In 2016, Jones would move up to the Xfinity Series full-time driving Joe Gibbs Racing's No. 20 car. Fugle moved over to KBM's No. 9 truck (previously the No. 54) driven by defending East Series champion William Byron. They had an impressive season, winning a whopping seven races and nearly the championship (Byron failed to advance to the championship round in the playoffs due to engine issues at Phoenix).

After his impressive rookie season, Byron would move up to the Xfinity Series in 2017 driving for JR Motorsports. Fugle moved over to KBM's No. 4 truck driven by Christopher Bell and would have another impressive year, as he and Bell won five races and the championship together that year. Like Jones after his championship season with KBM, Bell would also move up to the Xfinity Series full-time the next year driving for JGR, and Fugle was the crew chief for KBM's No. 18 truck driven by Noah Gragson in 2018. Although they only won one race that year, they finished second in the final standings. Gragson would move up to the Xfinity Series driving for JR Motorsports full-time in 2019 like Byron did after his year with Fugle.

In 2019, Fugle would crew chief KBM's No. 51 truck driven by multiple drivers including team owner Kyle Busch and win the owners' championship. In 2020, he returned to the No. 18 truck and was the crew chief for defending ARCA Menards Series champion Christian Eckes in his rookie season in the Truck Series. Although he did make the playoffs, Eckes would only finish eighth in the final standings and not win any races and was released at the end of the season in favor of Chandler Smith. It would was Fugle's worst statistical year as a KBM crew chief.

===2021–present: Hendrick Motorsports===
In 2021, Fugle would reunite with William Byron and be his crew chief in the Cup Series for Hendrick Motorsports, replacing Chad Knaus, who ended his legendary crew chiefing career to become the Vice President of Competition for Hendrick. The two would start the season strong, as Byron went on to win the race at Homestead. It was their only win that year. They would finish tenth in the final standings. In 2022, Fugle and Byron would win two races and finish sixth in the final standings.

In 2023, Byron and Fugle won two of the three races of the West Coast swing at Las Vegas and Phoenix. However, after the race at Phoenix, each of the Hendrick cars would receive an L2 penalty (a four-race crew chief suspension and the loss of 100 driver and owner points) after NASCAR discovered illegally modified hood louvers on the cars during practice for the race. Brian Campe, a technical director for Hendrick, would fill in for Fugle for four races as the interim crew chief for Byron's No. 24 car. At the 2023 Goodyear 400, Byron and Fugle would lead the 24 team to their 100th win in NASCAR history, making the 24 team one of five teams with at least 100 wins.
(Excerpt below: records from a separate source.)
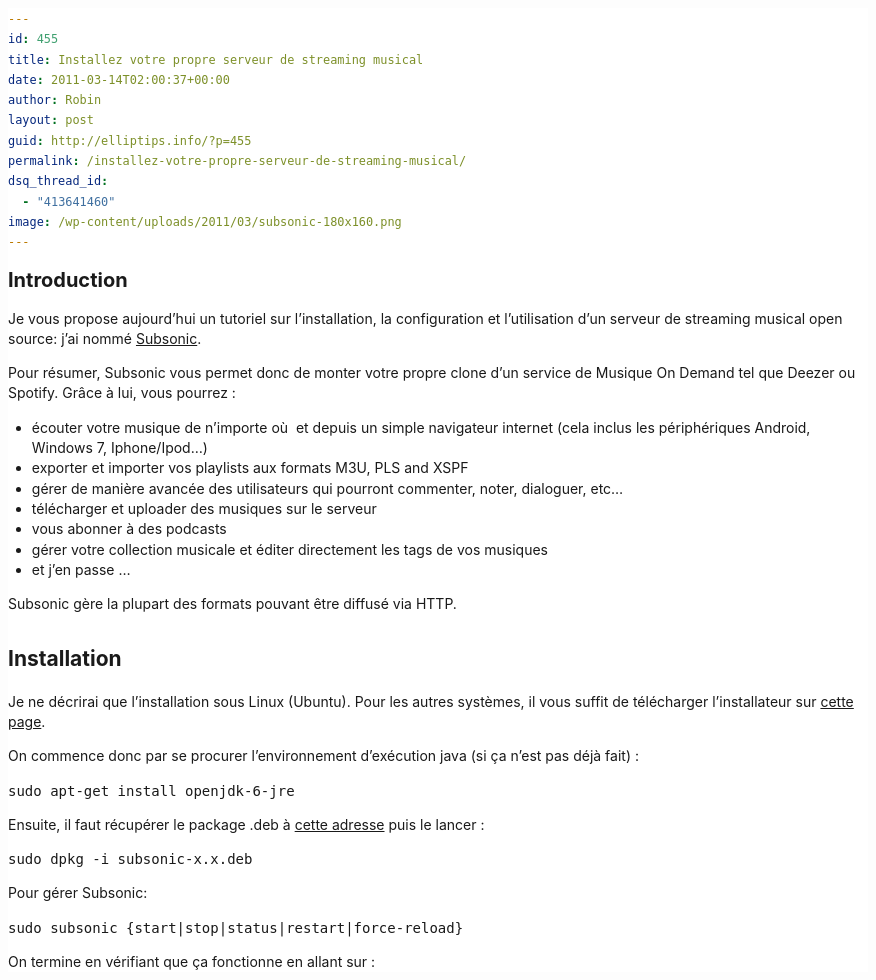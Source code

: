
 ```yaml
---
id: 455
title: Installez votre propre serveur de streaming musical
date: 2011-03-14T02:00:37+00:00
author: Robin
layout: post
guid: http://elliptips.info/?p=455
permalink: /installez-votre-propre-serveur-de-streaming-musical/
dsq_thread_id:
  - "413641460"
image: /wp-content/uploads/2011/03/subsonic-180x160.png
---
```

<span style="font-size: 20px; font-weight: bold;">Introduction</span>

Je vous propose aujourd&#8217;hui un tutoriel sur l&#8217;installation, la configuration et l&#8217;utilisation d&#8217;un serveur de streaming musical open source: j&#8217;ai nommé [Subsonic](http://www.subsonic.org/pages/index.jsp "Subsonic website").

Pour résumer, Subsonic vous permet donc de monter votre propre clone d&#8217;un service de Musique On Demand tel que Deezer ou Spotify. Grâce à lui, vous pourrez :

  * écouter votre musique de n&#8217;importe où  et depuis un simple navigateur internet (cela inclus les périphériques Android, Windows 7, Iphone/Ipod&#8230;)
  * exporter et importer vos playlists aux formats M3U, PLS and XSPF
  * gérer de manière avancée des utilisateurs qui pourront commenter, noter, dialoguer, etc&#8230;
  * télécharger et uploader des musiques sur le serveur
  * vous abonner à des podcasts
  * gérer votre collection musicale et éditer directement les tags de vos musiques
  * et j&#8217;en passe &#8230;

Subsonic gère la plupart des formats pouvant être diffusé via HTTP.

## Installation

Je ne décrirai que l&#8217;installation sous Linux (Ubuntu). Pour les autres systèmes, il vous suffit de télécharger l&#8217;installateur sur [cette page](http://www.subsonic.org/pages/download.jsp "Subsonic download").

On commence donc par se procurer l&#8217;environnement d&#8217;exécution java (si ça n&#8217;est pas déjà fait) :

<pre class="brush:shell">sudo apt-get install openjdk-6-jre</pre>

Ensuite, il faut récupérer le package .deb à [cette adresse](http://www.subsonic.org/pages/download.jsp "Subsonic download") puis le lancer :

<pre class="brush:shell">sudo dpkg -i subsonic-x.x.deb</pre>

Pour gérer Subsonic:

<pre class="brush:shell">sudo subsonic {start|stop|status|restart|force-reload}</pre>

On termine en vérifiant que ça fonctionne en allant sur :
In 2024, Byron and Fugle started the season by winning the 2024 Daytona 500. The win was the first Daytona 500 win for the No. 24 since 2005 by Jeff Gordon and the first Daytona 500 win for Hendrick Motorsports since 2014. They would win a month later at Circuit of the Americas and at Martinsville on Hendrick Motorsports' 40th anniversary.

In 2025, Byron and Fugle started the season with their second consecutive Daytona 500 win.